SPOTTING TROUT – PART SIX
Again I will post all the answers at the end of this piece.
A difficult rise but an easy spot
These pictures you will have seen before if you’ve been following this series. I include them just as a quick refresher. The first fish is an easy spot, but the rise was difficult so I will show the rise first followed by the fish.
It’s a sipping rise, very discrete and often the only trace of a rise you will see.
Here’s the fish that just rose in the picture we began with.
A teaser
This is a real teaser until he takes up a new position that makes him pretty obvious.
A trap for the unwary
There’s a trap for the unwary and it goes like this. You find a fish in a run and as a result you stop searching. This particularly applies when the fish happens to be a big fellow, like the rainbow in the picture above that was all of 18 inches long. He was sitting fairly deep and moving from side to side over an area of 200 to 300 mm obviously taking nymphs. The river is the Molenaars in the Western Cape and the friend I was with this day drifted a nymph right over this fish. He had it in a sweep but the tippet popped in the first few metres of its dash upstream. I think he tried to check the fish too soon, which is fatal with big trout on light tippets, but then I suppose there’s also the understandable sentiment of not wanting a big fish in a fast stream to get too much distance on you!
Back to the trap I was talking about. There was actually a second fish in this run a metre or so above and to the left of the big fellow. I happened to spot it by chance and we were immediately able to see that it was a much smaller fish. Of course the advantage in spotting the two fish is that you can decide which is worth the first cast. In this case it happened to be the fish at the back of the run and naturally after we’d hooked it there was no sign of the smaller fish. He had bolted! You just don’t want this ‘two fish in a run’ scenario to be the other way around and how often it is! You hook a fish you spotted and as it charges around you spot a far bigger fish darting off – often from right under your feet! Hands up those people who fish the Cape streams that this hasn’t happened to!

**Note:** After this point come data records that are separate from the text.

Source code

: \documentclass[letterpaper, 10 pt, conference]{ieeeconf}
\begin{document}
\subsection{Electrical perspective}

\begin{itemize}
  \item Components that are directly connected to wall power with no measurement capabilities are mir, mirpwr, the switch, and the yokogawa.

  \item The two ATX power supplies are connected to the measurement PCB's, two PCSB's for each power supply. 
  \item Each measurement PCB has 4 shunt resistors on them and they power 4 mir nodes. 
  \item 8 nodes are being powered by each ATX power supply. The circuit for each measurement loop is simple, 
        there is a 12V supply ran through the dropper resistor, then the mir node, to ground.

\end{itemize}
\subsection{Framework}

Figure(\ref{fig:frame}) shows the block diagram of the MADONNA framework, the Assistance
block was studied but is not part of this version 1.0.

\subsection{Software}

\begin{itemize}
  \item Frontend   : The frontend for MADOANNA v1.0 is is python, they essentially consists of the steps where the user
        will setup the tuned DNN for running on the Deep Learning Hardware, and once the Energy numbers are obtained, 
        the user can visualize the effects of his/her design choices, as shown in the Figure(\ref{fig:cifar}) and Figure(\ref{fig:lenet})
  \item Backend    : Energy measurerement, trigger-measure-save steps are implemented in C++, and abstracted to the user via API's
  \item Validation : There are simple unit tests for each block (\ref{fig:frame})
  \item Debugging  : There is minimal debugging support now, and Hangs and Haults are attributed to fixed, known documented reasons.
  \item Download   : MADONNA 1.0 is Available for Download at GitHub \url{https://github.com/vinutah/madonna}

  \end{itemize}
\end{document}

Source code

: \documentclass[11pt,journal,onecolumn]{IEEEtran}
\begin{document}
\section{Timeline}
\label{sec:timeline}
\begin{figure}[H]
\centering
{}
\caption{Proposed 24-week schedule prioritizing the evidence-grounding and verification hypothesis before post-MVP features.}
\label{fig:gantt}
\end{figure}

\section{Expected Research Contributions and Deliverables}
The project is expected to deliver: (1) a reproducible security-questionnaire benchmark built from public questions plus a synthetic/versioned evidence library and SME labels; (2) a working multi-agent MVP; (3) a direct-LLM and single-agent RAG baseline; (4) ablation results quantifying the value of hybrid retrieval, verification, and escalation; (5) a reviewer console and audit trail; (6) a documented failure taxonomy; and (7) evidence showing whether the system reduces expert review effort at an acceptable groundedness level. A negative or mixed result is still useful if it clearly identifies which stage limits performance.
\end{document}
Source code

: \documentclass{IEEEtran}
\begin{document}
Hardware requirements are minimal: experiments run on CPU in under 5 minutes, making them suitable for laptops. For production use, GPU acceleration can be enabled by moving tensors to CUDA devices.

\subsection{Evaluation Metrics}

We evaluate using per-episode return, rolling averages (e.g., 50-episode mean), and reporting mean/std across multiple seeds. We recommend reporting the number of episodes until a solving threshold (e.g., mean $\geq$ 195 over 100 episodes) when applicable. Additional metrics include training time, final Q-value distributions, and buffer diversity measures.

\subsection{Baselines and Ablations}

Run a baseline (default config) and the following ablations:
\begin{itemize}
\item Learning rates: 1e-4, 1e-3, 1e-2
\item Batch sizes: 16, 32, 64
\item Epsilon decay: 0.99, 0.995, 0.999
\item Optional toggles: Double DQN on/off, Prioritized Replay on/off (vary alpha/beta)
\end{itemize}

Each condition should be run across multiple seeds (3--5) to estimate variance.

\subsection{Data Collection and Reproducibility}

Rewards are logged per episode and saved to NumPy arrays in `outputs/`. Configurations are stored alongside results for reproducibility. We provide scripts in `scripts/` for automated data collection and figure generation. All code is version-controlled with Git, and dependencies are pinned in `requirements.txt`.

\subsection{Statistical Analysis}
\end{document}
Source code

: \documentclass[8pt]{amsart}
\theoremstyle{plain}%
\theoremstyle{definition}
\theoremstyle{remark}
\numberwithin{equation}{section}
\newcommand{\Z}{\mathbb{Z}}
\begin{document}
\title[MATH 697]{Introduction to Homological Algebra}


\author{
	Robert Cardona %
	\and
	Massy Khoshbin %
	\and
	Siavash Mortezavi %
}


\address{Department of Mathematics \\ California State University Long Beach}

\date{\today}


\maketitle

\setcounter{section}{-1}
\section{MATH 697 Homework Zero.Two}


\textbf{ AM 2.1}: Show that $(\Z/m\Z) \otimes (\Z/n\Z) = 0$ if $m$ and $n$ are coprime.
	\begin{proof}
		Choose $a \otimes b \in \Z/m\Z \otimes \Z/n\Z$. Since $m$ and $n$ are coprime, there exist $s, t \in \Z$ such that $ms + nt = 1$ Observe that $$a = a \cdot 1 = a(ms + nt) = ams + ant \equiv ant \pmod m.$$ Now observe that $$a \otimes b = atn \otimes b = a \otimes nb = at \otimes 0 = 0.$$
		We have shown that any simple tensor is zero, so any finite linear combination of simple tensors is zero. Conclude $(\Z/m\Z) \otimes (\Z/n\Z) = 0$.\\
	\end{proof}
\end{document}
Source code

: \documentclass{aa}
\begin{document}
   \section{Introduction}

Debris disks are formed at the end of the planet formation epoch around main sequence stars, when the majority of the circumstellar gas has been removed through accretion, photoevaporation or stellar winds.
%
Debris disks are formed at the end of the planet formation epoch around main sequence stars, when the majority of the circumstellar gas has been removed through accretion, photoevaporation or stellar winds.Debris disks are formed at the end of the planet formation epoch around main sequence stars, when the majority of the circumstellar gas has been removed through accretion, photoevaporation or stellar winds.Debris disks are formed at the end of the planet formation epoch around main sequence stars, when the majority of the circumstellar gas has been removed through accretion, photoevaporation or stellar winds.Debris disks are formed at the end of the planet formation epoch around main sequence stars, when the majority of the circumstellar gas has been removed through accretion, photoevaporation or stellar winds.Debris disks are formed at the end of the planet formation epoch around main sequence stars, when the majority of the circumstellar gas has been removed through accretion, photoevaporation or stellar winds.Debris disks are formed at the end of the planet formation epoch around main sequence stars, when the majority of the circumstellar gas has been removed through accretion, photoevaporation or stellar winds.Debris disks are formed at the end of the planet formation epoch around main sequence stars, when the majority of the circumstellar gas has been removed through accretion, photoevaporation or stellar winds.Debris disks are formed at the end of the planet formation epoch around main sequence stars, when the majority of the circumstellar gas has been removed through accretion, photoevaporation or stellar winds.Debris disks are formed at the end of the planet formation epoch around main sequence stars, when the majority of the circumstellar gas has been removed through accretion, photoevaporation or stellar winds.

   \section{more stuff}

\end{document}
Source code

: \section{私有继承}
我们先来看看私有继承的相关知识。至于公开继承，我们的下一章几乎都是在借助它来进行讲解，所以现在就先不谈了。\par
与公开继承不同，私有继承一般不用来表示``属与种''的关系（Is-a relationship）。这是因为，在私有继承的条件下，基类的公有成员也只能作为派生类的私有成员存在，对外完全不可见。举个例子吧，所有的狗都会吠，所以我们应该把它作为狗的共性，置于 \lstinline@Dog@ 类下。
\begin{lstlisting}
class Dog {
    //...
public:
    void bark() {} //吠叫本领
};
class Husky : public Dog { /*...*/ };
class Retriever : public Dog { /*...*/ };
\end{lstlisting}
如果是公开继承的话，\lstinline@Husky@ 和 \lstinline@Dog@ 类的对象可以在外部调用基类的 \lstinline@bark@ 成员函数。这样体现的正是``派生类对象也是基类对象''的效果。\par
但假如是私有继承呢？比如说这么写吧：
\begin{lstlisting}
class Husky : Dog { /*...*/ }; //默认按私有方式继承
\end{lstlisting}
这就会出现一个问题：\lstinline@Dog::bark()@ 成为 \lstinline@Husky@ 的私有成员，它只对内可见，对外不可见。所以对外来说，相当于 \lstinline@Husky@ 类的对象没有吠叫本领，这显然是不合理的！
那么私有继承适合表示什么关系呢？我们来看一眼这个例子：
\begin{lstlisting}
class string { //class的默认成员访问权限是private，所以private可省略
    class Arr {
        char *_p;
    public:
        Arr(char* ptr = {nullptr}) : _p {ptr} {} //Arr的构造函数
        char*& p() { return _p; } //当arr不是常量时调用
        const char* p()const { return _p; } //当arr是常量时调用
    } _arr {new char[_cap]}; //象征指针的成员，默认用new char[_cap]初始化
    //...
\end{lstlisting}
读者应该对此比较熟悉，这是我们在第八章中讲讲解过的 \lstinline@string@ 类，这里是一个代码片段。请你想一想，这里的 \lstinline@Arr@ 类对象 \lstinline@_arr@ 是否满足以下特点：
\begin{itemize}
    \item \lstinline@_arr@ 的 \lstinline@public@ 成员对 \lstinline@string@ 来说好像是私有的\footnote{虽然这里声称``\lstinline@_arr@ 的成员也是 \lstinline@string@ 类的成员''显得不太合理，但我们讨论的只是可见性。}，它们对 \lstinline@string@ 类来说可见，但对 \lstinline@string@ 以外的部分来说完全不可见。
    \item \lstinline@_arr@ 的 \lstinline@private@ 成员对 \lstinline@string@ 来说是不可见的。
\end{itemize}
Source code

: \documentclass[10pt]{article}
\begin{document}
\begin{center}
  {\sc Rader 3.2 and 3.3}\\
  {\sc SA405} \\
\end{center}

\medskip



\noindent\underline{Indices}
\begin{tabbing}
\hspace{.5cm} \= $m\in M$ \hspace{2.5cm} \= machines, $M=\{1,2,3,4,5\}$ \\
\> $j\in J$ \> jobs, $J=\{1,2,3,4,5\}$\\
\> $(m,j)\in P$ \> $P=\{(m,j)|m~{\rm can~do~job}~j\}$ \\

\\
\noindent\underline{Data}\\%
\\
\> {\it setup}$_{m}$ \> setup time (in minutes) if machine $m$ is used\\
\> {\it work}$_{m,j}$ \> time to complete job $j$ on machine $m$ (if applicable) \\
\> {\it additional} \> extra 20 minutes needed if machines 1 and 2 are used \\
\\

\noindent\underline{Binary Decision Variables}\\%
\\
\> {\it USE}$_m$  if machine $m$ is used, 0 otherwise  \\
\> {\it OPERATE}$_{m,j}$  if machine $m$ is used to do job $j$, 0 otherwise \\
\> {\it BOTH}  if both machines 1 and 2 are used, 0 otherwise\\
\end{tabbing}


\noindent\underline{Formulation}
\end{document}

Notice also in this series the sun comes out lightens the tone of the picture, but interestingly, does little to aid sighting. That’s because a sudden gust of wind has riffled the water surface.
The case of the 'Appearing trout'
The fish is just to the right of the boulder on the left
Of course, depending which way you run this sequence it could be the case of the ‘disappearing trout’. It needs no series of answers because the pictures answer themselves. The stream is the Jan du Toit’s River near Worcester.